Sunday, March 10, 2013

Maybe

One day I'll be a doctor. Maybe.
And maybe one day I'll be tired of looking into someone's vagina and welcoming screaming, bloody babies into the world.
Maybe one day I'll decide to put that career on a hiatus.
And maybe I'll end up spending time at a computer, editing.
Or maybe behind a camera.
Because maybe, that's where I belong; where I feel like I belong.


People fall in love with things while they fall out of love with other things.
Or maybe they think they love something because they haven't found themselves yet and is actually settling for the love of love and finding something else that makes that person feel most comfortable and in control makes that person realize that that person was never truly dedicated to the cause in the first place.

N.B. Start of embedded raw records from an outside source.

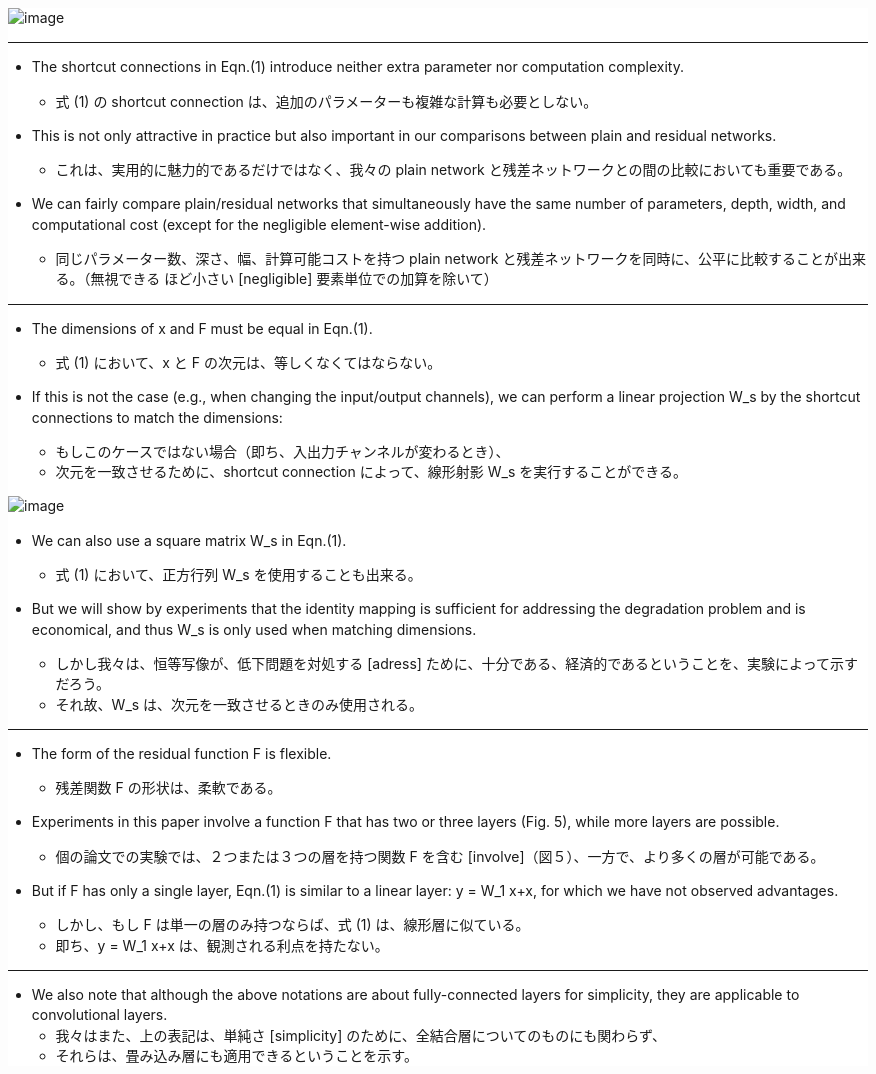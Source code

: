 
![image](https://user-images.githubusercontent.com/25688193/58237972-4c8be300-7d81-11e9-8e0e-a958bcb14d9c.png)

---


- The shortcut connections in Eqn.(1) introduce neither extra parameter nor computation complexity.
    - 式 (1) の shortcut connection は、追加のパラメーターも複雑な計算も必要としない。

- This is not only attractive in practice but also important in our comparisons between plain and residual networks.
    - これは、実用的に魅力的であるだけではなく、我々の plain network と残差ネットワークとの間の比較においても重要である。

- We can fairly compare plain/residual networks that simultaneously have the same number of parameters, depth, width, and computational cost (except for the negligible element-wise addition).
    - 同じパラメーター数、深さ、幅、計算可能コストを持つ plain network と残差ネットワークを同時に、公平に比較することが出来る。（無視できる ほど小さい [negligible] 要素単位での加算を除いて）

---

- The dimensions of x and F must be equal in Eqn.(1).
    - 式 (1) において、x と F の次元は、等しくなくてはならない。

- If this is not the case (e.g., when changing the input/output channels), we can perform a linear projection W_s by the shortcut connections to match the dimensions:
    - もしこのケースではない場合（即ち、入出力チャンネルが変わるとき）、
    - 次元を一致させるために、shortcut connection によって、線形射影 W_s を実行することができる。

![image](https://user-images.githubusercontent.com/25688193/58240480-07b67b00-7d86-11e9-80a0-8b92a307c34b.png)

- We can also use a square matrix W_s in Eqn.(1).
    - 式 (1) において、正方行列 W_s を使用することも出来る。

- But we will show by experiments that the identity mapping is sufficient for addressing the degradation problem and is economical, and thus W_s is only used when matching dimensions.
    - しかし我々は、恒等写像が、低下問題を対処する [adress] ために、十分である、経済的であるということを、実験によって示すだろう。
    - それ故、W_s は、次元を一致させるときのみ使用される。

---

- The form of the residual function F is flexible.
    - 残差関数 F の形状は、柔軟である。

- Experiments in this paper involve a function F that has two or three layers (Fig. 5), while more layers are possible.
    - 個の論文での実験では、２つまたは３つの層を持つ関数 F を含む [involve]（図５）、一方で、より多くの層が可能である。

- But if F has only a single layer, Eqn.(1) is similar to a linear layer: y = W_1 x+x, for which we have not observed advantages.
    - しかし、もし F は単一の層のみ持つならば、式 (1) は、線形層に似ている。
    - 即ち、y = W_1 x+x は、観測される利点を持たない。

---

- We also note that although the above notations are about fully-connected layers for simplicity, they are applicable to convolutional layers.
    - 我々はまた、上の表記は、単純さ [simplicity] のために、全結合層についてのものにも関わらず、
    - それらは、畳み込み層にも適用できるということを示す。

Maybe medicine scares me, maybe I found the safest thing for my future that I could, maybe my ADHD would get the best of me and I have an out of body experience where I may be at a hospital physically, but exploring new worlds and creating things mentally.

Maybe I'll become dissatisfied and have a midlife crisis before mid life ever hits.

Because I maybe, definately, probably,


never wanted to be a doctor at all.

Maybe, I've always known that I wasn't for the sciences, I wasn't made for analysis and theoretical works and smart people skills.
Maybe I've just always wanted to create something great.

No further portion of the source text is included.